Los principios comparten un territorio común con los finales. Lo he comprobado de nuevo esta mañana, al pasar ante la puerta de un colegio y observar a esos niños que todavía olían a ocio y aftersun, y que se dirigían hacia las aulas con una mezcla de euforia e incredulidad, contentos de encontrarse con los compañeros a los que perdieron de vista hace más de dos meses, pero acaso también convencidos de que en cualquier momento iban a despertarse en su habitación del apartamento de la playa para bajar a jugar en la arena. Los días como hoy poseen esa singularidad de pertenecer a un territorio de frontera, a medio camino entre la somnolencia estival y la ardua realidad del curso académico. También para mí empieza un nuevo curso dentro de pocos días. Hablan de la depresión posvacacional, pero lo que yo experimento es más bien cierto entusiasmo, la esperanza de que este curso las cosas pueden ser distintas. Imagino un curso en el que poder dedicarme plenamente a mi profesión de enseñar, aunque también rico en oportunidades para aprender. Incluso me atrevo a imaginar un curso ajeno a los conflictos, sin esos profesionales del sabotaje que hacen mi trabajo tan difícil a veces. Con todo, temo que estas esperanzas se vayan diluyendo durante los primeros días de clase, conforme la realidad vaya abriéndose camino con ese fragor de apisonadora que le es característico. La vida real casi siempre actúa como trituradora de las ilusiones. Aunque, quién sabe, tal vez en cualquier momento me despierte y descubra que todavía me hallo en pleno mes de agosto, con la única responsabilidad de bajar al patio para regar los geranios. Bien pensado, no estaría nada mal.

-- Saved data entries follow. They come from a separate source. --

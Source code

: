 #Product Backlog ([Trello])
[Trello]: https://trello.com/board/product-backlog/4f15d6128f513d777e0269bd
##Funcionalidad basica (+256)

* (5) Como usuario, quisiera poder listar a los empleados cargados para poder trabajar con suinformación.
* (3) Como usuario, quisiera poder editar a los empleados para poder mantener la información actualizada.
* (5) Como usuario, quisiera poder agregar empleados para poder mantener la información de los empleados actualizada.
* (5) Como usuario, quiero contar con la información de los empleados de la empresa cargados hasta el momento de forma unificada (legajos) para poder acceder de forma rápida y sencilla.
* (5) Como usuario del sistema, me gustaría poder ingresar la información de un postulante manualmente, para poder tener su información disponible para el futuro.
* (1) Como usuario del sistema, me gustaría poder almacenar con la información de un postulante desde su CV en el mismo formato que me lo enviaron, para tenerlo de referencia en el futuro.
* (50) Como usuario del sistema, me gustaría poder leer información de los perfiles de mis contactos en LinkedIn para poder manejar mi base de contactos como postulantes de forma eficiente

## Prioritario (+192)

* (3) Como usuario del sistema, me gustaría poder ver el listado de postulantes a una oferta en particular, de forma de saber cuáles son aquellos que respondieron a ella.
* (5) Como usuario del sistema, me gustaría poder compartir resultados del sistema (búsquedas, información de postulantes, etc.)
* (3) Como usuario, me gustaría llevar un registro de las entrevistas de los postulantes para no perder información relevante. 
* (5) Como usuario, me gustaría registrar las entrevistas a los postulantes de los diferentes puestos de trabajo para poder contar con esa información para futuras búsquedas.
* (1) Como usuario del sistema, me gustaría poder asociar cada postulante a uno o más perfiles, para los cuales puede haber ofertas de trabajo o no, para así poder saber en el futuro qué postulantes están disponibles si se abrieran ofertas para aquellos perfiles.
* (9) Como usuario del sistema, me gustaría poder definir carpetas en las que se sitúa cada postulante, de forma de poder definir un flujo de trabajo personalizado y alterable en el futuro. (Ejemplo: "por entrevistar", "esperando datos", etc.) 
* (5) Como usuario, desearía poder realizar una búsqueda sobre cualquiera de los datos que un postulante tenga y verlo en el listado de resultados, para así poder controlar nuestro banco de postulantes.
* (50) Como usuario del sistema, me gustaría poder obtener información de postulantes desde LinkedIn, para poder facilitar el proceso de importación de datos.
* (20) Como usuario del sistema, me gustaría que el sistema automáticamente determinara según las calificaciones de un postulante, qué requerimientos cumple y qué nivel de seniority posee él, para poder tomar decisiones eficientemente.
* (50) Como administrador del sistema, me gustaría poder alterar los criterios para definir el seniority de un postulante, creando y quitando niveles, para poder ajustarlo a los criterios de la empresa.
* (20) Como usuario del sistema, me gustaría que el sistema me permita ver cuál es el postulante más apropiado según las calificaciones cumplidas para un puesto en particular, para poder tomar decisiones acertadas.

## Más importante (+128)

Publicado en La Tribuna de Albacete el 11/9/2015

El niño ahogado


Dudo que a estas alturas alguien no haya visto la fotografía de ese niño sirio ahogado en la playa turca. El pequeño cuerpo boca abajo sobre la arena, con los pantaloncitos azules y la camiseta roja. Tiene exactamente el mismo aspecto que cualquier de los críos que dentro de unos días empezarán su primer día de colegio. Su apariencia es tan normal, tal idéntica a la de cualquiera de nuestros niños, que al ver la foto casi esperamos que todo sea una broma, que el niño se levante de pronto y nos diga que se había tumbado boca abajo sobre la arena para engañarnos, y luego eche a correr playa adelante en busca de sus padres. Nos cuesta aceptar la muerte del pequeño sirio, porque la famosa imagen contiene una aberración esencial. Ningún niño debe morir así. Jamás. Nunca. Y ello por mucho que sepamos que el mundo es un lugar despiadado, que hay muchos niños que enferman gravemente y que mueren por culpa de accidentes. La diferencia es que el niño sirio de la playa ha muerto por la enfermedad más terrible de todas, que no es otra que la injusticia. Una enfermedad cuya vacuna está a nuestro alcance y al de nuestros gobiernos. La muerte de miles de refugiados ha convertido el Mediterráneo, ese mar en cuyas orillas floreció la civilización y la cultura, en un gran cementerio. Pero ha hecho falta esta imagen terrible para que comprendamos el horror de la tragedia en toda se magnitud. ¿Cuántas fotos más de niños ahogados harán falta para que nos plantemos y digamos basta? ¿Cuánta injusticia más seremos capaces de tolerar antes de comprender que la muerte de ese pequeño nos concierne a todos nosotros?